- Genre: Romance Mystery
- Written by: Nuzhat Saman
- Directed by: Asad Jabal
- Starring: Saboor Aly Ali Abbas Mirza Zain Baig Zubab Rana
- Country of origin: Pakistan
- Original language: Urdu
- No. of seasons: 1
- No. of episodes: 93

Production
- Producers: Abdullah Kadwani Asad Qureshi
- Running time: 37-39 minutes
- Production company: 7th Sky Entertainment

Original release
- Network: Geo Entertainment
- Release: 2 November 2020 – 30 January 2021

= Fitrat (TV series) =

2020 Pakistani television series

Fitrat (Urdu: فطرت, lit. 'Nature') is a Pakistani romantic drama soap television series, produced by Abdullah Kadwani and Asad Qureshi under their banner 7th Sky Entertainment. It premiered on Geo Entertainment from 2 November 2020 to 30 January 2021. It is directed by Asad Jabal and written by Nuzhat Saman.

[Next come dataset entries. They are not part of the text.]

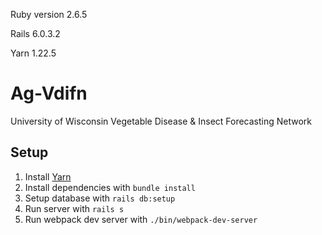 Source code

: Ruby version 2.6.5

Rails 6.0.3.2

Yarn 1.22.5

# Ag-Vdifn
University of Wisconsin Vegetable Disease & Insect Forecasting Network

## Setup

1. Install [Yarn](https://classic.yarnpkg.com/en/)
2. Install dependencies with `bundle install`
3. Setup database with `rails db:setup`
4. Run server with `rails s`
5. Run webpack dev server with `./bin/webpack-dev-server`

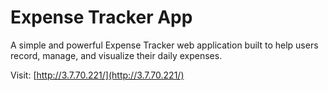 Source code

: #  Expense Tracker App
A simple and powerful Expense Tracker web application built to help users record, manage, and visualize their daily expenses.

Visit: [http://3.7.70.221/](http://3.7.70.221/)
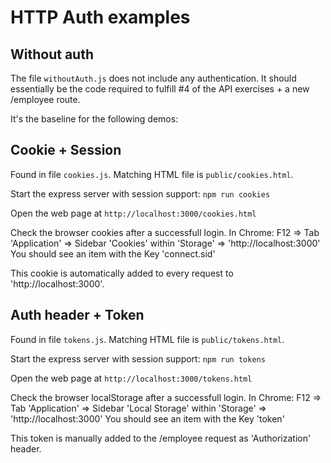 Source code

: # HTTP Auth examples

## Without auth

The file `withoutAuth.js` does not include any authentication.
It should essentially be the code required to fulfill #4 of the API exercises + a new /employee route.

It's the baseline for the following demos:

## Cookie + Session

Found in file `cookies.js`. Matching HTML file is `public/cookies.html`.

Start the express server with session support: `npm run cookies`

Open the web page at `http://localhost:3000/cookies.html`

Check the browser cookies after a successfull login.
In Chrome: F12 => Tab 'Application' => Sidebar 'Cookies' within 'Storage' => 'http://localhost:3000'
You should see an item with the Key 'connect.sid'

This cookie is automatically added to every request to 'http://localhost:3000'.

## Auth header + Token 

Found in file `tokens.js`. Matching HTML file is `public/tokens.html`.

Start the express server with session support: `npm run tokens`

Open the web page at `http://localhost:3000/tokens.html`

Check the browser localStorage after a successfull login.
In Chrome: F12 => Tab 'Application' => Sidebar 'Local Storage' within 'Storage' => 'http://localhost:3000'
You should see an item with the Key 'token'

This token is manually added to the /employee request as 'Authorization' header.
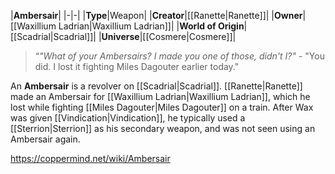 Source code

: |**Ambersair**|
|-|-|
|**Type**|Weapon|
|**Creator**|[[Ranette\|Ranette]]|
|**Owner**|[[Waxillium Ladrian\|Waxillium Ladrian]]|
|**World of Origin**|[[Scadrial\|Scadrial]]|
|**Universe**|[[Cosmere\|Cosmere]]|

>“*"What of your Ambersairs? I made you one of those, didn't I?"*
\- "You did. I lost it fighting Miles Dagouter earlier today."


An **Ambersair** is a revolver on [[Scadrial\|Scadrial]].
[[Ranette\|Ranette]] made an Ambersair for [[Waxillium Ladrian\|Waxillium Ladrian]], which he lost while fighting [[Miles Dagouter\|Miles Dagouter]] on a train. After Wax was given [[Vindication\|Vindication]], he typically used a [[Sterrion\|Sterrion]] as his secondary weapon, and was not seen using an Ambersair again.



https://coppermind.net/wiki/Ambersair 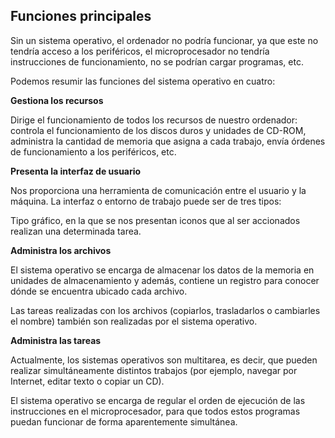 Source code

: ## Funciones principales

Sin un sistema operativo, el ordenador no podría funcionar, ya que este no tendría acceso a los periféricos, el microprocesador no tendría instrucciones de funcionamiento, no se podrían cargar programas, etc.

Podemos resumir las funciones del sistema operativo en cuatro:

**Gestiona los recursos**

Dirige el funcionamiento de todos los recursos de nuestro ordenador: controla el funcionamiento de los discos duros y unidades de CD-ROM, administra la cantidad de memoria que asigna a cada trabajo, envía órdenes de funcionamiento a los periféricos, etc.

**Presenta la interfaz de usuario**

Nos proporciona una herramienta de comunicación entre el usuario y la máquina. La interfaz o entorno de trabajo
puede ser de tres tipos:

Tipo gráfico, en la que se nos presentan iconos que al ser accionados realizan
una determinada tarea.

**Administra los archivos**

El sistema operativo se encarga de almacenar los datos de la memoria en unidades de almacenamiento y además, contiene un registro para conocer dónde se encuentra ubicado cada archivo. 

Las tareas realizadas con los archivos (copiarlos, trasladarlos o cambiarles el nombre) también son realizadas por el sistema operativo.

**Administra las tareas**

Actualmente, los sistemas operativos son multitarea, es decir, que pueden realizar simultáneamente distintos trabajos (por ejemplo, navegar por Internet, editar texto o copiar un CD). 

El sistema operativo se encarga de regular el orden de ejecución de las instrucciones en el microprocesador, para que todos estos programas puedan funcionar de forma aparentemente simultánea.  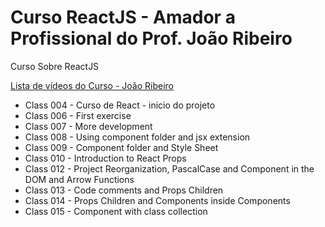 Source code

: # Curso ReactJS - Amador a Profissional do Prof. João Ribeiro

Curso Sobre ReactJS

<a href="https://www.youtube.com/watch?v=5-E34hg2S94&list=PLXik_5Br-zO_47e0Zdjog8t2z76Fhlf9M">Lista de vídeos do Curso - João Ribeiro </a>


- Class 004 - Curso de React - inicio do projeto
- Class 006 - First exercise
- Class 007 - More development
- Class 008 - Using component folder and jsx extension
- Class 009 - Component folder and Style Sheet
- Class 010 - Introduction to React Props
- Class 012 - Project Reorganization, PascalCase and Component in the DOM and Arrow Functions
- Class 013 - Code comments and Props Children
- Class 014 - Props Children and Components inside Components
- Class 015 - Component with class collection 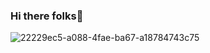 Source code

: ### Hi there folks👋

![22229ec5-a088-4fae-ba67-a18784743c75](https://github.com/bobgoodi76/bobgoodi76/assets/141277644/d5682d4b-c98b-4ffc-a382-6d328707610d)



<!--
**bobgoodi76/bobgoodi76** is a ✨ _special_ ✨ repository because its `README.md` (this file) appears on your GitHub profile.

Here are some ideas to get you started:

- 🔭 I’m currently working on ...
- 🌱 I’m currently learning ...
- 👯 I’m looking to collaborate on ...
- 🤔 I’m looking for help with ...
- 💬 Ask me about ...
- 📫 How to reach me: ...
- 😄 Pronouns: ...
- ⚡ Fun fact: ...
-->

It is digitally available on YouTube and in some countries on VIU App.

== Synopsis ==
Fariya finds her way out of the hardships of poverty through shortcuts. Her widowed mother, too, finds a distraction from hardship. Fariya's other two siblings, Rafiya and Haris, are poles apart when it comes to pursuing success as they choose to work their way up through honest means. When Fariya's extramarital affair is no longer hidden from her employer-turned-husband Shahbaz, she sets out in quest of another target. She crosses paths with Arbaaz and learns that there is so much she can use against Shahbaz after marrying his younger brother.

== Cast ==

- Saboor Aly as Fariya
- Ali Abbas as Shahbaz
- Mirza Zain Baig as Arbaaz
- Zubab Rana as Rafiya
- Zain Afzal as Bilal
- Sabiha Hashmi as Ayaz's mother - Shahbaz, Arbaaz and Alizeh grandmother
- Seemi Pasha as Abida - Shahbaz, Arbaaz and Alizeh’s mother
- Saife Hassan as Ayaz - Shahbaz, Arbaaz and Alizeh's father
- Fazila Qazi as Memoona - Maliha's mother
- Farhan Ali Agha as Javed - Maliha's father
- Adla Khan as Maliha
- Ayesha Gul as Sadia - Fariha, Rafiya and Haris’s mother
- Kamran Jilani as Khalid
- Mariyam Nafees as Alizeh
- Sadaf Aashan as Gulshan
- Raeed Muhammad Alam as Haris
- Rubab as Sana - Sadia and Khalid's daughter (child actress)

== Soundtrack ==
The original soundtrack O Zalim was sung by Sahir Ali Bagga and Aima Baig. Composed by Bagga himself, the lyrics were written by Muhammad Mujtaba.

==Broadcast==
The drama serial premiered on 2 November by replacing Uraan and aired an hour episode daily on Geo Entertainment. Since the series was getting recognition among the viewers, the channel often began to air mega episodes of two hours either on Wednesday or Tuesday.

==Production==
The project was announced by the director Asad Jabal in early 2020. Jabal had previously directed Mera Rab Waris for the same channel.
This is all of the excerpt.